CHICAGO - Entering the 2019-20 NBA season, the forecast on the Chicago Bulls' campaign was gloomy.
Heart ache with a chance of tears.
FiveThirtyEight gave the Bulls a slender 39 percent chance to make the playoffs, while Bleacher Report pegged them to finish the 82-game carousel at 36-46 for 23rd overall in the 30-team standings.
"I expect there to be moments where we struggle. I expect there to be moments when we play well. What I want us to do is get better every game," head coach Jim Boylen, a 54-year old basketball lifer, told The Chicago Tribune last week.
Early into the long season, Boylen's words proved prophetic.
The Bulls, who own the 25th highest payroll at $117 million, are struggling.
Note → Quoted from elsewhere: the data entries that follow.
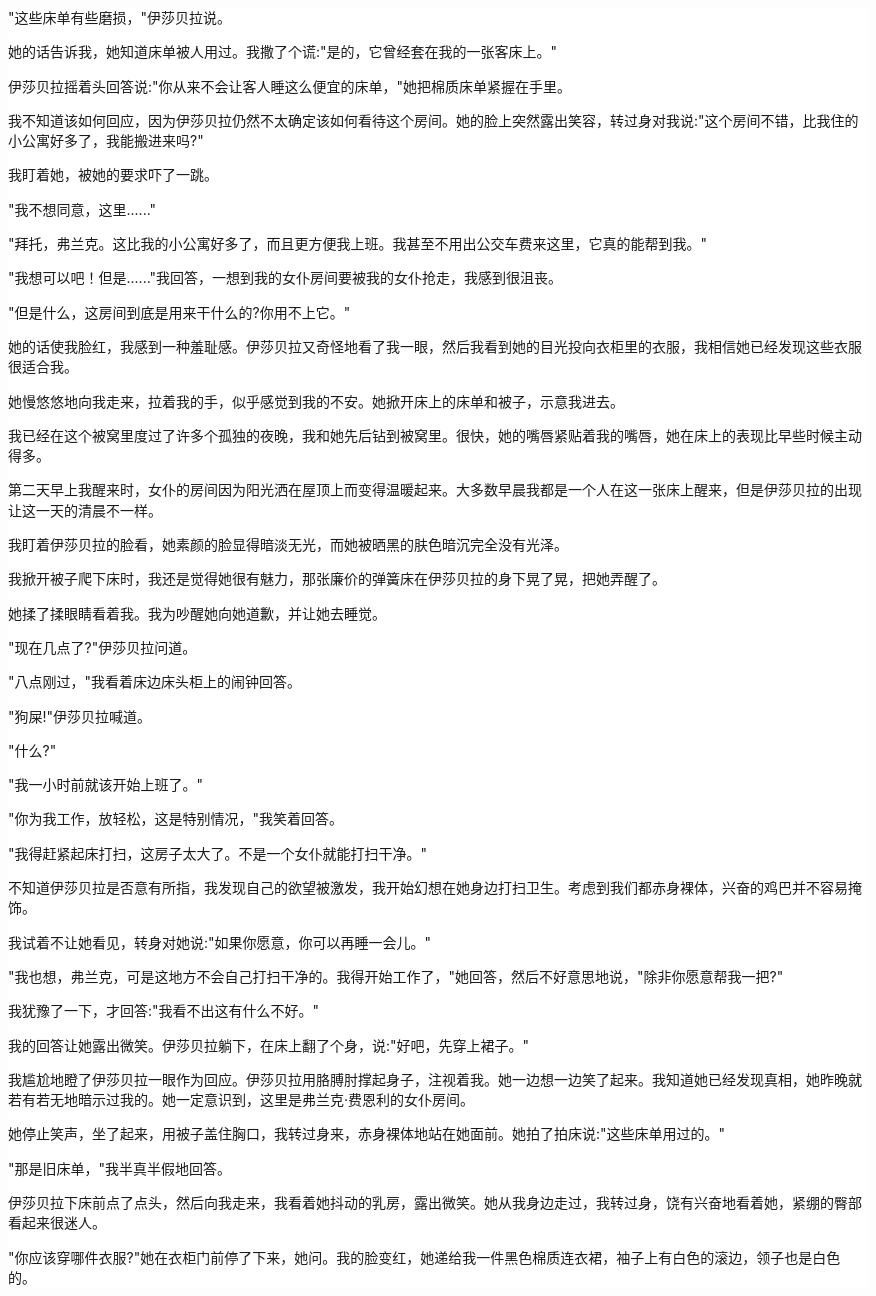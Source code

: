 "这些床单有些磨损，"伊莎贝拉说。

她的话告诉我，她知道床单被人用过。我撒了个谎:"是的，它曾经套在我的一张客床上。"

伊莎贝拉摇着头回答说:"你从来不会让客人睡这么便宜的床单，"她把棉质床单紧握在手里。

我不知道该如何回应，因为伊莎贝拉仍然不太确定该如何看待这个房间。她的脸上突然露出笑容，转过身对我说:"这个房间不错，比我住的小公寓好多了，我能搬进来吗?"

我盯着她，被她的要求吓了一跳。

"我不想同意，这里......"

"拜托，弗兰克。这比我的小公寓好多了，而且更方便我上班。我甚至不用出公交车费来这里，它真的能帮到我。"

"我想可以吧！但是......"我回答，一想到我的女仆房间要被我的女仆抢走，我感到很沮丧。

"但是什么，这房间到底是用来干什么的?你用不上它。"

她的话使我脸红，我感到一种羞耻感。伊莎贝拉又奇怪地看了我一眼，然后我看到她的目光投向衣柜里的衣服，我相信她已经发现这些衣服很适合我。

她慢悠悠地向我走来，拉着我的手，似乎感觉到我的不安。她掀开床上的床单和被子，示意我进去。

我已经在这个被窝里度过了许多个孤独的夜晚，我和她先后钻到被窝里。很快，她的嘴唇紧贴着我的嘴唇，她在床上的表现比早些时候主动得多。

第二天早上我醒来时，女仆的房间因为阳光洒在屋顶上而变得温暖起来。大多数早晨我都是一个人在这一张床上醒来，但是伊莎贝拉的出现让这一天的清晨不一样。

我盯着伊莎贝拉的脸看，她素颜的脸显得暗淡无光，而她被晒黑的肤色暗沉完全没有光泽。

我掀开被子爬下床时，我还是觉得她很有魅力，那张廉价的弹簧床在伊莎贝拉的身下晃了晃，把她弄醒了。

她揉了揉眼睛看着我。我为吵醒她向她道歉，并让她去睡觉。

"现在几点了?"伊莎贝拉问道。

"八点刚过，"我看着床边床头柜上的闹钟回答。

"狗屎!"伊莎贝拉喊道。

"什么?"

"我一小时前就该开始上班了。"

"你为我工作，放轻松，这是特别情况，"我笑着回答。

"我得赶紧起床打扫，这房子太大了。不是一个女仆就能打扫干净。"

不知道伊莎贝拉是否意有所指，我发现自己的欲望被激发，我开始幻想在她身边打扫卫生。考虑到我们都赤身裸体，兴奋的鸡巴并不容易掩饰。

我试着不让她看见，转身对她说:"如果你愿意，你可以再睡一会儿。"

"我也想，弗兰克，可是这地方不会自己打扫干净的。我得开始工作了，"她回答，然后不好意思地说，"除非你愿意帮我一把?"

我犹豫了一下，才回答:"我看不出这有什么不好。"

我的回答让她露出微笑。伊莎贝拉躺下，在床上翻了个身，说:"好吧，先穿上裙子。"

我尴尬地瞪了伊莎贝拉一眼作为回应。伊莎贝拉用胳膊肘撑起身子，注视着我。她一边想一边笑了起来。我知道她已经发现真相，她昨晚就若有若无地暗示过我的。她一定意识到，这里是弗兰克·费恩利的女仆房间。

她停止笑声，坐了起来，用被子盖住胸口，我转过身来，赤身裸体地站在她面前。她拍了拍床说:"这些床单用过的。"

"那是旧床单，"我半真半假地回答。

伊莎贝拉下床前点了点头，然后向我走来，我看着她抖动的乳房，露出微笑。她从我身边走过，我转过身，饶有兴奋地看着她，紧绷的臀部看起来很迷人。

"你应该穿哪件衣服?"她在衣柜门前停了下来，她问。我的脸变红，她递给我一件黑色棉质连衣裙，袖子上有白色的滚边，领子也是白色的。
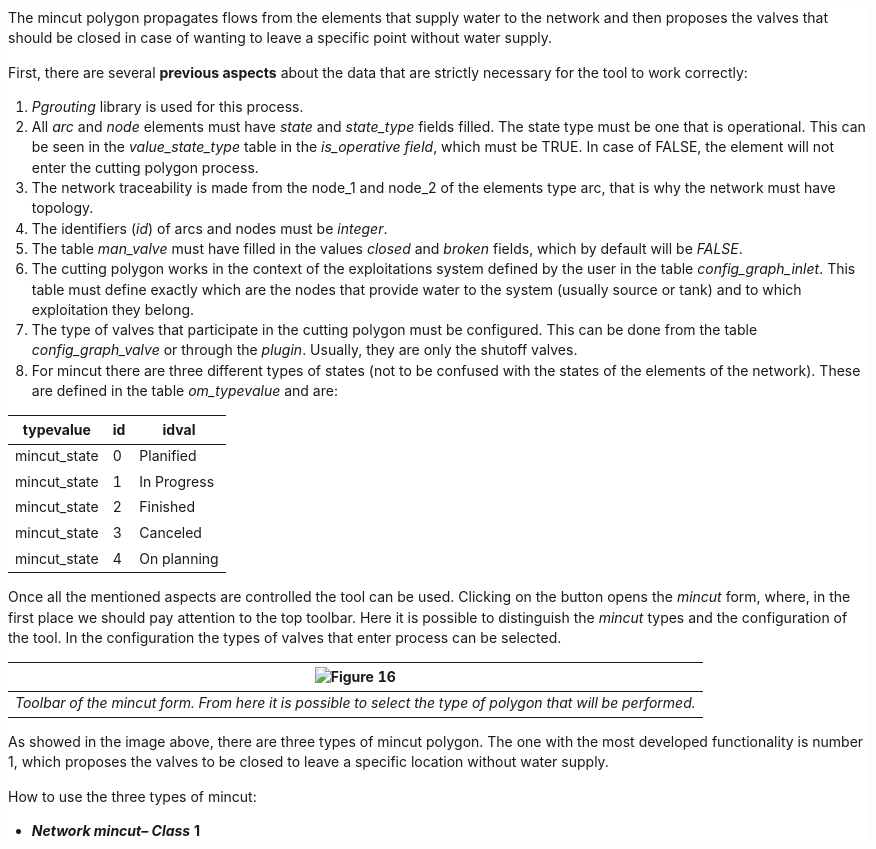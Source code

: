 The mincut polygon propagates flows from the elements that supply water to the network and then proposes the valves that should be closed in case of wanting to leave a specific point without water supply.

First, there are several **previous aspects** about the data that are strictly necessary for the tool to work correctly:

1. *Pgrouting* library is used for this process.
2. All *arc* and *node* elements must have *state* and *state_type* fields filled. The state type must be one that is operational. This can be seen in the *value_state_type* table in the *is_operative field*, which must be TRUE. In case of FALSE, the element will not enter the cutting polygon process.
3. The network traceability is made from the node_1 and node_2 of the elements type arc, that is why the network must have topology.
4. The identifiers (*id*) of arcs and nodes must be *integer*.
5. The table *man_valve* must have filled in the values *closed* and *broken* fields, which by default will be *FALSE*.
6. The cutting polygon works in the context of the exploitations system defined by the user in the table *config_graph_inlet*. This table must define exactly which are the nodes that provide water to the system (usually source or tank) and to which exploitation they belong.
7. The type of valves that participate in the cutting polygon must be configured. This can be done from the table *config_graph_valve* or through the *plugin*. Usually, they are only the shutoff valves.
8. For mincut there are three different types of states (not to be confused with the states of the elements of the network). These are defined in the table *om_typevalue* and are:

| typevalue     | id  | idval       |
|---------------|-----|-------------|
| mincut_state  | 0   | Planified   |
| mincut_state  | 1   | In Progress |
| mincut_state  | 2   | Finished    |
| mincut_state  | 3   | Canceled    |
| mincut_state  | 4   | On planning |

Once all the mentioned aspects are controlled the tool can be used. Clicking on the button opens the *mincut* form, where, in the first place we should pay attention to the top toolbar. Here it is possible to distinguish the *mincut* types and the configuration of the tool. In the configuration the types of valves that enter process can be selected.

| ![Figure 16](images2/figure16_hydrometer.png) |
|:------------------------------------------------------------------:|
| *Toolbar of the mincut form. From here it is possible to select the type of polygon that will be performed.*|

As showed in the image above, there are three types of mincut polygon. The one with the most developed functionality is number 1, which proposes the valves to be closed to leave a specific location without water supply.

How to use the three types of mincut:

* ***Network mincut– Class*** **1**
They have played well in spurts, but the "getting better" part is still in progress. Which adds everything up to a 1-3 start, a replica of last season's showing after four games.
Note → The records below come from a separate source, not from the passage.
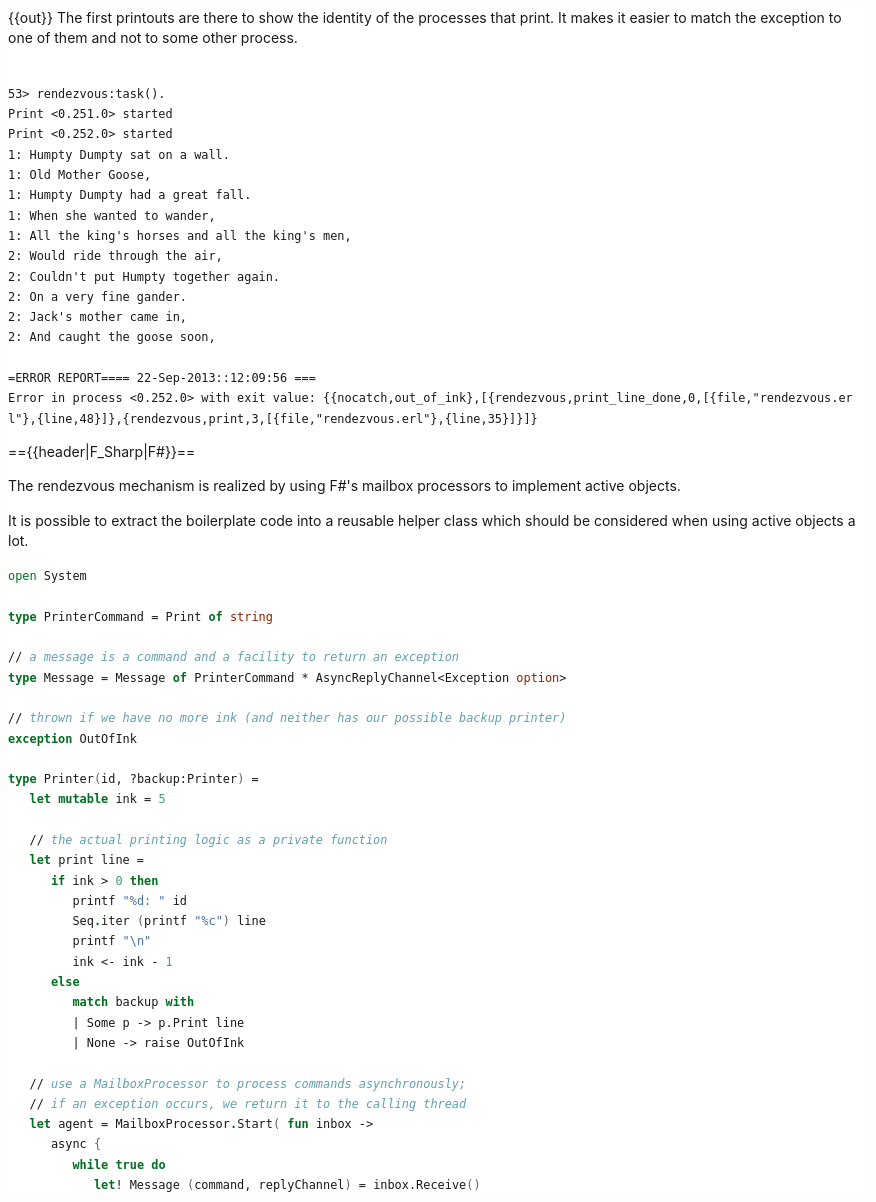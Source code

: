 {{out}}
The first printouts are there to show the identity of the processes that print. It makes it easier to match the exception to one of them and not to some other process.

```txt

53> rendezvous:task().
Print <0.251.0> started
Print <0.252.0> started
1: Humpty Dumpty sat on a wall.    
1: Old Mother Goose,    
1: Humpty Dumpty had a great fall.    
1: When she wanted to wander,    
1: All the king's horses and all the king's men,    
2: Would ride through the air,    
2: Couldn't put Humpty together again.    
2: On a very fine gander.    
2: Jack's mother came in,    
2: And caught the goose soon,    

=ERROR REPORT==== 22-Sep-2013::12:09:56 ===
Error in process <0.252.0> with exit value: {{nocatch,out_of_ink},[{rendezvous,print_line_done,0,[{file,"rendezvous.erl"},{line,48}]},{rendezvous,print,3,[{file,"rendezvous.erl"},{line,35}]}]}

```


=={{header|F_Sharp|F#}}==

The rendezvous mechanism is realized by using F#'s mailbox processors to implement active objects. 

It is possible to extract the boilerplate code into a reusable helper class which should be considered when using active objects a lot.


```fsharp
open System

type PrinterCommand = Print of string

// a message is a command and a facility to return an exception
type Message = Message of PrinterCommand * AsyncReplyChannel<Exception option>

// thrown if we have no more ink (and neither has our possible backup printer)
exception OutOfInk

type Printer(id, ?backup:Printer) =
   let mutable ink = 5
   
   // the actual printing logic as a private function
   let print line =
      if ink > 0 then
         printf "%d: " id
         Seq.iter (printf "%c") line
         printf "\n" 
         ink <- ink - 1
      else
         match backup with
         | Some p -> p.Print line
         | None -> raise OutOfInk

   // use a MailboxProcessor to process commands asynchronously;
   // if an exception occurs, we return it to the calling thread
   let agent = MailboxProcessor.Start( fun inbox ->
      async {
         while true do
            let! Message (command, replyChannel) = inbox.Receive()
```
Although It's unhealthy for a team to dwell on a loss when games are played almost every other night, today's stunning collapse in New York will linger with the Bulls for a while.
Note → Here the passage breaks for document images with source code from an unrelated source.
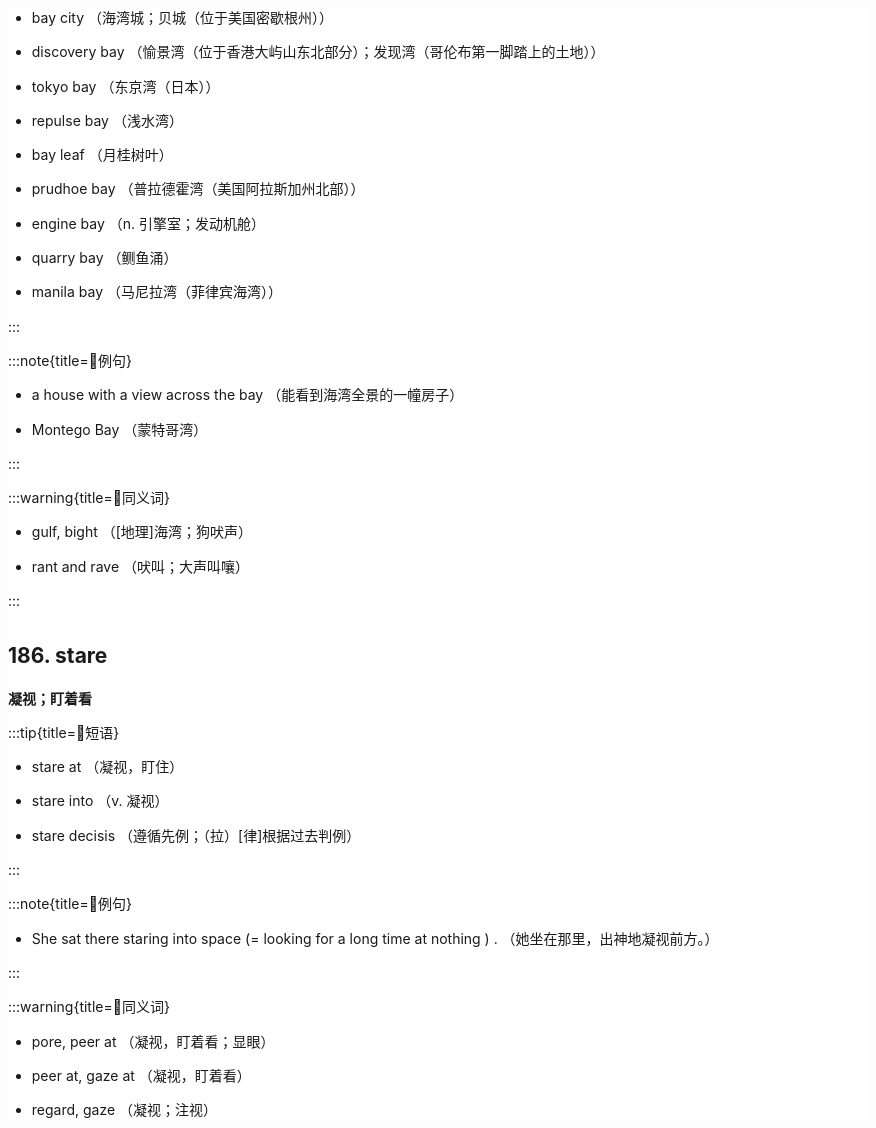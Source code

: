 - bay city （海湾城；贝城（位于美国密歇根州））

- discovery bay （愉景湾（位于香港大屿山东北部分）；发现湾（哥伦布第一脚踏上的土地））

- tokyo bay （东京湾（日本））

- repulse bay （浅水湾）

- bay leaf （月桂树叶）

- prudhoe bay （普拉德霍湾（美国阿拉斯加州北部））

- engine bay （n. 引擎室；发动机舱）

- quarry bay （鲗鱼涌）

- manila bay （马尼拉湾（菲律宾海湾））

:::

:::note{title=🎤例句}

- a house with a view across the bay （能看到海湾全景的一幢房子）

- Montego Bay （蒙特哥湾）

:::

:::warning{title=🤔同义词}

- gulf, bight （[地理]海湾；狗吠声）

- rant and rave （吠叫；大声叫嚷）

:::


## 186. stare

**凝视；盯着看**

:::tip{title=🤩短语}

- stare at （凝视，盯住）

- stare into （v. 凝视）

- stare decisis （遵循先例；（拉）[律]根据过去判例）

:::

:::note{title=🎤例句}

- She sat there staring into space (= looking for a long time at nothing ) . （她坐在那里，出神地凝视前方。）

:::

:::warning{title=🤔同义词}

- pore, peer at （凝视，盯着看；显眼）

- peer at, gaze at （凝视，盯着看）

- regard, gaze （凝视；注视）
Up 98-90 with 3:33 left to play, the Bulls didn't score the rest of the way and allowed the previously winless Knicks to slither out of the Madison Square Garden with a 105-98 steal.
The disturbing part was being outrebounded, 63-38.
Coach Boylen is such a fierce motivator he can make a statue move. This must have been hard for him to ingest, to watch his boys getting destroyed in the second most important aspect of the game, where effort is the main criteria.
Despite the stumble, the early signs are encouraging.
Through four games, the Bulls are 24th in the league in scoring with 104.2 points per, up slightly from last season's rank of 27. Their defensive rating (110.2) also showed a quantum leap of progression. From 29th last season to 15 this year so far.
Although Chicago has veterans such 31-year old Thaddeus Young and a pair of 27-year old cogs in Tomas Satoransky and Christiano Felicio, the Bulls average age is only 24. Rookie sensation Coby White is just 19 and reeking with baby milk in his breath.
INEXPERIENCE OFTEN PREYS ON THE YOUTH. Hence the scoring droughts and defensive lapses, But these are nothing more then ephemeral blunders that will disappear with the passing of time and more games played.
For now, the hope is that Zach LaVine, Lauri Markkanen and Wendell Carter - who average a combined 51.9 points, 23.8 rebounds and 7 assists per game - can carry the bulk of the offensive load through April.
Most importantly, the Bulls need to stay healthy.
Last season, Bulls players missed a total of 290 games to injuries, which is ironic considering their practice facility next door to the United Center is named after a chain of area hospitals, Advocate Health.
LaVine, Markannen and Kris Dunn alone missed a combined 106 games, according to BasketballReference.com. With the trio in and out of the lineup, the team's growth, chemistry, and continuity all went askew.
Using last season's standings as a barometer, 41 wins is enough to earn a playoffs berth in the East. This means the Bulls must win at least 19 more win than they recorded in 2018-19.
Is this doable?
Maybe. A big maybe.
Boylen is a fiery, emotional man who sets high standards and demands maximum results. He's not guaranteeing anything, but if you take his blood pressure right now it would probably look like a calm 119 over 79 and optimistic.
As long as LaVine is flying. Markkanen is balling, and coach Boylen is barking, these Bulls have a shot.